Selenium-dependent cellular glutathione peroxidase protects mice against a pro-oxidant-induced oxidation of NADPH, NADH, lipids, and protein.

Since our prior work indicated that Se-dependent cellular glutathione peroxidase (GPX1) was necessary for protection against paraquat lethality, the present studies were to elucidate the biochemical mechanisms related to that protection. Four groups of mice [Se-deficient or -adequate GPX1 knockout and wild-type (WT)] were injected (i.p.) with 50 mg paraquat/kg body weight and tissues were collected 0, 0.5, 1, 2, 3, or 4 h after the injection. Whereas the ratios of NADPH/NADP and NADH/NAD in lung were reduced by 50-70% only 0.5 h after the injection in all groups, these two ratios in liver of the Se-adequate WT were significantly higher than those of the three GPX1 knockout or deficient groups 2-4 h after the injection. The paraquat-induced pulmonary lipid peroxidation and hepatic protein oxidation, measured as F(2)-isoprostanes and carbonyl contents, respectively, peaked at 1 h in these three groups.

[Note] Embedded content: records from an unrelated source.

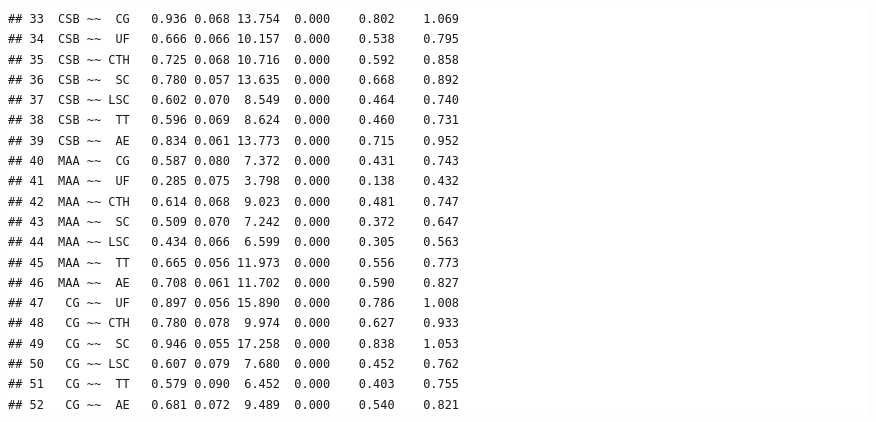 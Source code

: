     ## 33  CSB ~~  CG   0.936 0.068 13.754  0.000    0.802    1.069
    ## 34  CSB ~~  UF   0.666 0.066 10.157  0.000    0.538    0.795
    ## 35  CSB ~~ CTH   0.725 0.068 10.716  0.000    0.592    0.858
    ## 36  CSB ~~  SC   0.780 0.057 13.635  0.000    0.668    0.892
    ## 37  CSB ~~ LSC   0.602 0.070  8.549  0.000    0.464    0.740
    ## 38  CSB ~~  TT   0.596 0.069  8.624  0.000    0.460    0.731
    ## 39  CSB ~~  AE   0.834 0.061 13.773  0.000    0.715    0.952
    ## 40  MAA ~~  CG   0.587 0.080  7.372  0.000    0.431    0.743
    ## 41  MAA ~~  UF   0.285 0.075  3.798  0.000    0.138    0.432
    ## 42  MAA ~~ CTH   0.614 0.068  9.023  0.000    0.481    0.747
    ## 43  MAA ~~  SC   0.509 0.070  7.242  0.000    0.372    0.647
    ## 44  MAA ~~ LSC   0.434 0.066  6.599  0.000    0.305    0.563
    ## 45  MAA ~~  TT   0.665 0.056 11.973  0.000    0.556    0.773
    ## 46  MAA ~~  AE   0.708 0.061 11.702  0.000    0.590    0.827
    ## 47   CG ~~  UF   0.897 0.056 15.890  0.000    0.786    1.008
    ## 48   CG ~~ CTH   0.780 0.078  9.974  0.000    0.627    0.933
    ## 49   CG ~~  SC   0.946 0.055 17.258  0.000    0.838    1.053
    ## 50   CG ~~ LSC   0.607 0.079  7.680  0.000    0.452    0.762
    ## 51   CG ~~  TT   0.579 0.090  6.452  0.000    0.403    0.755
    ## 52   CG ~~  AE   0.681 0.072  9.489  0.000    0.540    0.821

No such oxidative events were shown in any tissue of the Se-adequate WT throughout the time course. Whereas the F(2)-isoprostane formation was accelerated by both GPX1 knockout and Se deficiency in liver, it was not significantly elevated by the paraquat treatment in brain of any group. The paraquat injection also resulted in temporal changes in lung GPX activity and GPX1 protein in the Se-adequate WT, and significant reductions in lung total SOD activity in the GPX1 knockout or deficient groups. In conclusion, GPX1 plays a critical role in maintaining the redox status of mice under acute oxidative stress, and protects against paraquat-induced oxidative destruction of lipids and protein in vivo. These protections of GPX1 seem to be inducible and coordinated with those of other antioxidant enzymes.